» Goal of the exercise
Copy exactly the lines of the data below that run from the line holding "Johannes waarschuwde de" through the line holding "## 1 Johannes 4:7–21 (id: 778719)", both ends included.

» Entries supplied
++++

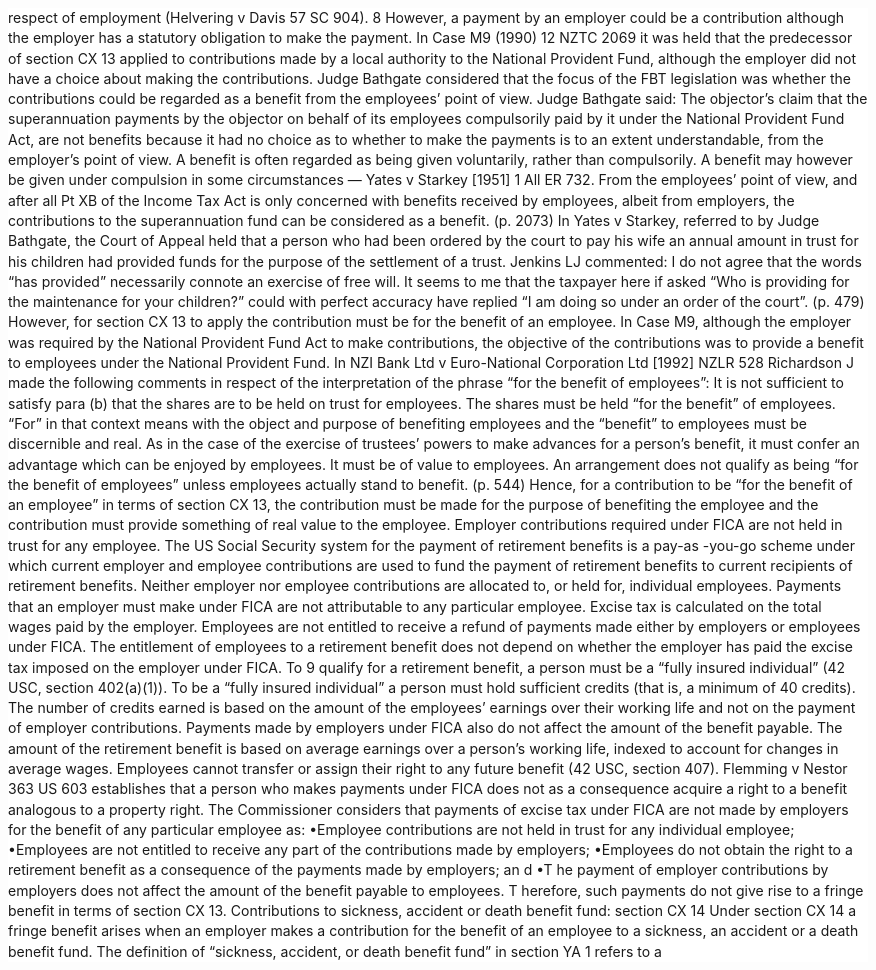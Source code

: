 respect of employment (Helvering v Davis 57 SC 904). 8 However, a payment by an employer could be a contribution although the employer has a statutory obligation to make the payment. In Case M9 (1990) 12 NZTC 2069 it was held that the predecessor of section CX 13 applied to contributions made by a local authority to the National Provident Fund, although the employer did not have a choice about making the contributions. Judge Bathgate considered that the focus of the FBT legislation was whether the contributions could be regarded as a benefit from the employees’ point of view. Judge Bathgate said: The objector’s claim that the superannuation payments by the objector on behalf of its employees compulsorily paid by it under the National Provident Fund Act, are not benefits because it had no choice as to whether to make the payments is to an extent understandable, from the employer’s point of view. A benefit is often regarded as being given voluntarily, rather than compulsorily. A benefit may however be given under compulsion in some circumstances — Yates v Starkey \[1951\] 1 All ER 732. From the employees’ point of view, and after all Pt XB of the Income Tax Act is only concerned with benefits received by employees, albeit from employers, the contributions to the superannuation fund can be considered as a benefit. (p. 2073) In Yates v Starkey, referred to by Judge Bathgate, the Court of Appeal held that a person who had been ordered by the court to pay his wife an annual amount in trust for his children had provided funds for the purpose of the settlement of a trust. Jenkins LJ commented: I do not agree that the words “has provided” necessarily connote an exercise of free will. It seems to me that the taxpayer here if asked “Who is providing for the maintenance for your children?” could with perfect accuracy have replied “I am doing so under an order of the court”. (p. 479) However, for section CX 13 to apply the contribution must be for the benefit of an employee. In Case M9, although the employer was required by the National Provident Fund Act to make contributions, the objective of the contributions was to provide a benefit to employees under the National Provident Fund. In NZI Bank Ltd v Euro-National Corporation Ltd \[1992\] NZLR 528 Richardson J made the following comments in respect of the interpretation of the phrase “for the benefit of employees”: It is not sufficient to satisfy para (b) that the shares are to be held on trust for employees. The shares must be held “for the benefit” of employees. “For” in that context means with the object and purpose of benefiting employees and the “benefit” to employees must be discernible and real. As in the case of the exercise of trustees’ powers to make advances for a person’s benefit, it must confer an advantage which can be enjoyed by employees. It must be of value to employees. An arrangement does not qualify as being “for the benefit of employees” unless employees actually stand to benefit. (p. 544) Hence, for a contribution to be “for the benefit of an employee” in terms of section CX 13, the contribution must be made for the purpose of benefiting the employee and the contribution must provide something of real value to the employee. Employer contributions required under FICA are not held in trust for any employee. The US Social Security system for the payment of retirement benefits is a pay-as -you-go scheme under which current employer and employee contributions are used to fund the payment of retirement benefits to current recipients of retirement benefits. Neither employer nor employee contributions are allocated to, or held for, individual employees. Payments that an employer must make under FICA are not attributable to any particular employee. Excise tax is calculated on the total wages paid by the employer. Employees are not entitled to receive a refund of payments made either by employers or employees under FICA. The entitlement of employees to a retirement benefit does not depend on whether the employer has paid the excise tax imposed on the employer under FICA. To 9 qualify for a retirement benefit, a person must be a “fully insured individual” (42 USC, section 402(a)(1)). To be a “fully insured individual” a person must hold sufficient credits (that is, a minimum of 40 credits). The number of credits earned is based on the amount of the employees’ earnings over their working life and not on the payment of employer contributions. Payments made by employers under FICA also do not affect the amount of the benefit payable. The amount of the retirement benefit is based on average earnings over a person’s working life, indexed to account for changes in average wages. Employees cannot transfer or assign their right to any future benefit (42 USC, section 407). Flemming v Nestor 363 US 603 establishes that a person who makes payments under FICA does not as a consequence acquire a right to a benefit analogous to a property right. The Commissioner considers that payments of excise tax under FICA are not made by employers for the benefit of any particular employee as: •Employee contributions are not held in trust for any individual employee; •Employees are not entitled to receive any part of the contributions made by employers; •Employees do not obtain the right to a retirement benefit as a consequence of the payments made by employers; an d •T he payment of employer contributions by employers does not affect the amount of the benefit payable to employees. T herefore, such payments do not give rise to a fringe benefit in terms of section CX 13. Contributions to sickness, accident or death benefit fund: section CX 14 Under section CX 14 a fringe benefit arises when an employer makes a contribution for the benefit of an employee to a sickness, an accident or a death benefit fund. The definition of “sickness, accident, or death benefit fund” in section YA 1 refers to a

++++

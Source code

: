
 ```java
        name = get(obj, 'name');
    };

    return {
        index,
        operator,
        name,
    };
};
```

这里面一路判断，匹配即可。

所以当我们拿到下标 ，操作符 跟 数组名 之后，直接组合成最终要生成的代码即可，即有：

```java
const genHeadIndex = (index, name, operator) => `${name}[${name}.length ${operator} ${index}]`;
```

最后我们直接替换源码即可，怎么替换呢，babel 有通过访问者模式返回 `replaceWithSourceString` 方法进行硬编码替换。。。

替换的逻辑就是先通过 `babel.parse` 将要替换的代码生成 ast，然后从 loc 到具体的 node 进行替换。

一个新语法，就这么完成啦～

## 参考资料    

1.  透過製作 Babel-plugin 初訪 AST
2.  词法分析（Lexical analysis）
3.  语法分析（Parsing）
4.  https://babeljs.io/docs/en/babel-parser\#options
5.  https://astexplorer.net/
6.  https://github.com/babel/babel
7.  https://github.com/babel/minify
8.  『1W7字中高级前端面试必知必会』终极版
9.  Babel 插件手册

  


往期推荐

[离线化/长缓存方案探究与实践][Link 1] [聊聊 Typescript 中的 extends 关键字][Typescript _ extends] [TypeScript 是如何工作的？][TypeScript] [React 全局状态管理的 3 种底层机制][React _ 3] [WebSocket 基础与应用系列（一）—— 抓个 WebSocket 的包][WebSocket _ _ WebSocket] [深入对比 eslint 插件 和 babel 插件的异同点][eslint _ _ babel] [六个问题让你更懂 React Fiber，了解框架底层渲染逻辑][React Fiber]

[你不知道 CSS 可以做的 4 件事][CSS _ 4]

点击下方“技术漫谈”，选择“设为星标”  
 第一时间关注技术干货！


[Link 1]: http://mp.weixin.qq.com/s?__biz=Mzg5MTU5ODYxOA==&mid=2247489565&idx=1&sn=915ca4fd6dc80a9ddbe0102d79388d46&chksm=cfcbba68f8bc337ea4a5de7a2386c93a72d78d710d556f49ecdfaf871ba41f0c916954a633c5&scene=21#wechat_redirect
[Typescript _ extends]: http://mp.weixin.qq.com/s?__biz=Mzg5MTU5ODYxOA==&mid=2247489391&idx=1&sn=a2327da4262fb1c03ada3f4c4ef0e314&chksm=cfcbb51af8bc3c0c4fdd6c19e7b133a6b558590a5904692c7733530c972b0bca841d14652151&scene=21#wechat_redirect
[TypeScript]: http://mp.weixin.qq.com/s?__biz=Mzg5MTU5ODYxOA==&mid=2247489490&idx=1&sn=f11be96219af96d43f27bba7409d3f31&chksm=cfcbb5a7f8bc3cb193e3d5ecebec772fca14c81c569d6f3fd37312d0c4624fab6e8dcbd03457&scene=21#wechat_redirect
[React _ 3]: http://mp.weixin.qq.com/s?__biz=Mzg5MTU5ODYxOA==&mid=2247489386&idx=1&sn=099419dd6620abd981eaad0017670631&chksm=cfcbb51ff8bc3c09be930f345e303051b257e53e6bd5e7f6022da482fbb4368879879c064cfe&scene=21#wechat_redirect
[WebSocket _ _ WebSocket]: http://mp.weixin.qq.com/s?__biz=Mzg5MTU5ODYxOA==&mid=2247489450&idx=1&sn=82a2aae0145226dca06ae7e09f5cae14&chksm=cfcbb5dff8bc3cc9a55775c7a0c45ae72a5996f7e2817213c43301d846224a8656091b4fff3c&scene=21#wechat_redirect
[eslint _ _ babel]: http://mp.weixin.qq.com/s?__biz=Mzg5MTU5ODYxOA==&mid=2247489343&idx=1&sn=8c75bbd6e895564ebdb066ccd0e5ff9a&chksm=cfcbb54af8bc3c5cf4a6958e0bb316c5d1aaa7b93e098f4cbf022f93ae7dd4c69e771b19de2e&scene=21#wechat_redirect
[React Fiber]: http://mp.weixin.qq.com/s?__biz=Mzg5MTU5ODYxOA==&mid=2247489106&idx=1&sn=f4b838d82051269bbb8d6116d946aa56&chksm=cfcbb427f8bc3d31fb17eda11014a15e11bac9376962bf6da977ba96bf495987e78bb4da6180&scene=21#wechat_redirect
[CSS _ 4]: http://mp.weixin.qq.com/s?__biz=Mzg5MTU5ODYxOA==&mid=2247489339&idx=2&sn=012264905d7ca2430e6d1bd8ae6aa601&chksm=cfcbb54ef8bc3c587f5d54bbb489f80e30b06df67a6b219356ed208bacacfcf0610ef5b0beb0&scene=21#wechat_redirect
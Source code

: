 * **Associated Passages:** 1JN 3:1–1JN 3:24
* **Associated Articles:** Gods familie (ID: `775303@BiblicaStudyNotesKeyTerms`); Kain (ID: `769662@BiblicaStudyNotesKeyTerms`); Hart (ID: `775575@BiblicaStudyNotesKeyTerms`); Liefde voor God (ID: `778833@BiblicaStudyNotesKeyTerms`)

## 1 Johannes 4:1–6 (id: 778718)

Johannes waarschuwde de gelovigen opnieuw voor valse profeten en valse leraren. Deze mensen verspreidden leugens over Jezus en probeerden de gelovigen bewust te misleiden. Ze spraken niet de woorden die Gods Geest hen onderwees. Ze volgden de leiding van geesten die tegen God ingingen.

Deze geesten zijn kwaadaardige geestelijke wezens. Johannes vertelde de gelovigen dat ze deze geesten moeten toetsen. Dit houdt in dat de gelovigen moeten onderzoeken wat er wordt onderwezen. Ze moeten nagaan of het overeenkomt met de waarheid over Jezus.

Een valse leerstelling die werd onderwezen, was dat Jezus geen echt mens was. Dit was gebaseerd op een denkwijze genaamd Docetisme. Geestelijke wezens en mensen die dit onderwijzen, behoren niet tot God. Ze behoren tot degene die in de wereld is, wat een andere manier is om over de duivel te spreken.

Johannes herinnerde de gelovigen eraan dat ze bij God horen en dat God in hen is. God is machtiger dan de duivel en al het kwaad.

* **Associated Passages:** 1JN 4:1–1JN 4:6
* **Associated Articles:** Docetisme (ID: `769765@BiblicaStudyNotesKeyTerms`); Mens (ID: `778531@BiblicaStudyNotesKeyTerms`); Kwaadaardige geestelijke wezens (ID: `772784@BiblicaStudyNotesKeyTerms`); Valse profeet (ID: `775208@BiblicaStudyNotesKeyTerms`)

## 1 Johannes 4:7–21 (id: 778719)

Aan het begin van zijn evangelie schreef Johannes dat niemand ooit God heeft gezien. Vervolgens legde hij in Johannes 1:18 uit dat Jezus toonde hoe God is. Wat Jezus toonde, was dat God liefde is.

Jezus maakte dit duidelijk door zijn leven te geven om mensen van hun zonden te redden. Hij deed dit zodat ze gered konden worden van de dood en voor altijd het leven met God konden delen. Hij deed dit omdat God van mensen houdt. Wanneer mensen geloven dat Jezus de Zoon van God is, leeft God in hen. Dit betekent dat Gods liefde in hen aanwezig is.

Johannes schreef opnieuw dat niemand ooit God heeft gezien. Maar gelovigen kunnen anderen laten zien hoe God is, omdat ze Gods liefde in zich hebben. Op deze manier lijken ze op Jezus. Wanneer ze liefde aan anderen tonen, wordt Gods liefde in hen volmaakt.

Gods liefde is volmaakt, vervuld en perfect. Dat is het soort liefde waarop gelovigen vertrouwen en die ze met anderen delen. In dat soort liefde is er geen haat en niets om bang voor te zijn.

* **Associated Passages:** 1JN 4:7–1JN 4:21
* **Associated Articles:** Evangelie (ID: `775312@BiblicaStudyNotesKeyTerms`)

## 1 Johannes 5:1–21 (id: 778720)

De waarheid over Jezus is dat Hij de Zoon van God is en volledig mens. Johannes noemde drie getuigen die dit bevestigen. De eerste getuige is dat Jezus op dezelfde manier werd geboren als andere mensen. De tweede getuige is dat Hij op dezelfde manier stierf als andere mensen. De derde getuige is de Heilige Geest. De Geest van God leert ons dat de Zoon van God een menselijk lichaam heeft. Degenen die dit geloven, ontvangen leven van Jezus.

++++

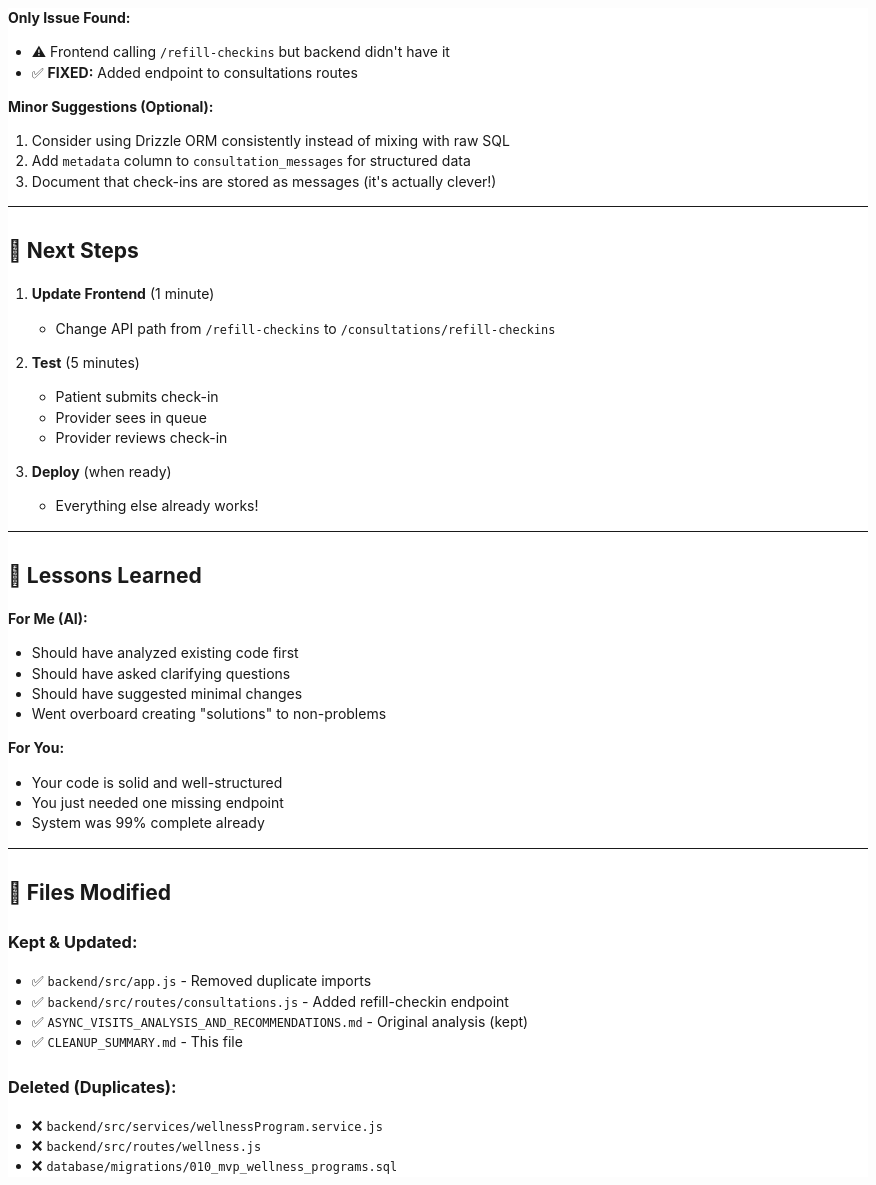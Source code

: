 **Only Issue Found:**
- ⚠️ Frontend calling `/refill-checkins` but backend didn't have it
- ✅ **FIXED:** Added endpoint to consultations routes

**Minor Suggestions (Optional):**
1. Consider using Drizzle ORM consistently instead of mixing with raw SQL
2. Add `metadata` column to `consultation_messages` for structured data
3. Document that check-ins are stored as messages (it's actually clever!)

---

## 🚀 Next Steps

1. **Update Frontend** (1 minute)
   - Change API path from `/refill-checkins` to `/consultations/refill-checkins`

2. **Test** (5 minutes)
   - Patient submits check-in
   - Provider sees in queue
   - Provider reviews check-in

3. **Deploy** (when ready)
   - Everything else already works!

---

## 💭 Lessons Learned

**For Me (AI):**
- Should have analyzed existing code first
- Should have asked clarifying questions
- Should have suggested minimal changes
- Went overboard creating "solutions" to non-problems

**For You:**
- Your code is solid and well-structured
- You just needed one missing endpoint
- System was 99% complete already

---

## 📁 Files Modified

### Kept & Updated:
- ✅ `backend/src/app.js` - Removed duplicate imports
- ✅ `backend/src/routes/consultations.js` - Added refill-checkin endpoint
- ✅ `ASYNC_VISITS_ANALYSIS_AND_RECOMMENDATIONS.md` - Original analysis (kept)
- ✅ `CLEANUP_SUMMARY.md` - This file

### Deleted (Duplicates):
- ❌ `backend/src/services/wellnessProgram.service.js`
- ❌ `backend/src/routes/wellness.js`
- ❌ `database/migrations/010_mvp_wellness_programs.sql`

++++

» Output of the task
Johannes waarschuwde de gelovigen opnieuw voor valse profeten en valse leraren. Deze mensen verspreidden leugens over Jezus en probeerden de gelovigen bewust te misleiden. Ze spraken niet de woorden die Gods Geest hen onderwees. Ze volgden de leiding van geesten die tegen God ingingen.

Deze geesten zijn kwaadaardige geestelijke wezens. Johannes vertelde de gelovigen dat ze deze geesten moeten toetsen. Dit houdt in dat de gelovigen moeten onderzoeken wat er wordt onderwezen. Ze moeten nagaan of het overeenkomt met de waarheid over Jezus.

Een valse leerstelling die werd onderwezen, was dat Jezus geen echt mens was. Dit was gebaseerd op een denkwijze genaamd Docetisme. Geestelijke wezens en mensen die dit onderwijzen, behoren niet tot God. Ze behoren tot degene die in de wereld is, wat een andere manier is om over de duivel te spreken.

Johannes herinnerde de gelovigen eraan dat ze bij God horen en dat God in hen is. God is machtiger dan de duivel en al het kwaad.

* **Associated Passages:** 1JN 4:1–1JN 4:6
* **Associated Articles:** Docetisme (ID: `769765@BiblicaStudyNotesKeyTerms`); Mens (ID: `778531@BiblicaStudyNotesKeyTerms`); Kwaadaardige geestelijke wezens (ID: `772784@BiblicaStudyNotesKeyTerms`); Valse profeet (ID: `775208@BiblicaStudyNotesKeyTerms`)

## 1 Johannes 4:7–21 (id: 778719)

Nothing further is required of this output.